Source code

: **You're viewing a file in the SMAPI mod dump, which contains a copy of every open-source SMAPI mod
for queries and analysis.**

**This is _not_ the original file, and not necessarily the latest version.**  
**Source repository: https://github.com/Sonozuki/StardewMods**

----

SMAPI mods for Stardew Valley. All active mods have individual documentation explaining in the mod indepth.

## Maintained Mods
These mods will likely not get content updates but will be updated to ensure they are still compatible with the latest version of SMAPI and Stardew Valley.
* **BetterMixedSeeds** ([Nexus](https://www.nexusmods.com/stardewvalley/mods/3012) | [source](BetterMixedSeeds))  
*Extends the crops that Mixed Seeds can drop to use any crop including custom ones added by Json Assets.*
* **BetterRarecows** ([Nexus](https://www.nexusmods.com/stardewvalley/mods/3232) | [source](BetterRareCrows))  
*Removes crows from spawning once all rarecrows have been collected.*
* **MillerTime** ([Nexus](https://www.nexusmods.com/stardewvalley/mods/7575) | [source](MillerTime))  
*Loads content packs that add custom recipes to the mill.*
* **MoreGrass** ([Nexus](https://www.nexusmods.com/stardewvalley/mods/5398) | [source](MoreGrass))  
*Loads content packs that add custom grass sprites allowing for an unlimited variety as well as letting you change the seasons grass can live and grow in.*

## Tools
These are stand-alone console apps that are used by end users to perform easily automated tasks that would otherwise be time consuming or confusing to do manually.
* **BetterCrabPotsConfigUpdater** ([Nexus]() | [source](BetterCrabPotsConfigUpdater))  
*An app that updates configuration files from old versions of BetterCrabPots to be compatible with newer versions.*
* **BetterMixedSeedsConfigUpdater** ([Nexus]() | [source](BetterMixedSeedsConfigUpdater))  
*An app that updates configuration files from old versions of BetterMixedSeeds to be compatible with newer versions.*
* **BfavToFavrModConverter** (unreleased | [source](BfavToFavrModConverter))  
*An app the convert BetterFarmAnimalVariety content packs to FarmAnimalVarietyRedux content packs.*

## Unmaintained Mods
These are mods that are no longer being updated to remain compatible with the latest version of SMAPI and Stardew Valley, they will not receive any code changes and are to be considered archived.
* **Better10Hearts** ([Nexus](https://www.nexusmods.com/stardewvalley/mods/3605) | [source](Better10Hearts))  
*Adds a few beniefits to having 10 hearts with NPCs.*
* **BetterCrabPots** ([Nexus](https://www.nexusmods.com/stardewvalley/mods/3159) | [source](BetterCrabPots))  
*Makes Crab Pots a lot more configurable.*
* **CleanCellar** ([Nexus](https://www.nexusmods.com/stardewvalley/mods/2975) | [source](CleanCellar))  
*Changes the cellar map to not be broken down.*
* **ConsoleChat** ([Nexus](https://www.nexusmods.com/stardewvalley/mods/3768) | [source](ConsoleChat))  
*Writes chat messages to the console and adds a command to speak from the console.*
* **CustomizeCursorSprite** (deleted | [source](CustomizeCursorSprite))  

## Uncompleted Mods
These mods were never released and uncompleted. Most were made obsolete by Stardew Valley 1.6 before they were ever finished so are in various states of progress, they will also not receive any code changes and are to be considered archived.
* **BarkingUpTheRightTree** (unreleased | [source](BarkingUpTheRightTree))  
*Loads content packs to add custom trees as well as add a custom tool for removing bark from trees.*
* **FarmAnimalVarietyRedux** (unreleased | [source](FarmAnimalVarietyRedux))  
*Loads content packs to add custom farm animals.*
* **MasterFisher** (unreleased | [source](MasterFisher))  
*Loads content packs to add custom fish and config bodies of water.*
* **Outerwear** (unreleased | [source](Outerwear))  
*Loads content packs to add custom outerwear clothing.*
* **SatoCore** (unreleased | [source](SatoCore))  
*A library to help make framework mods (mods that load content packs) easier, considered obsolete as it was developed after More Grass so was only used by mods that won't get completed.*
+ + + +
_What needs to be done_.
Determine how many lines above have the string "newer" and output nothing besides the count.

_Response box_.
2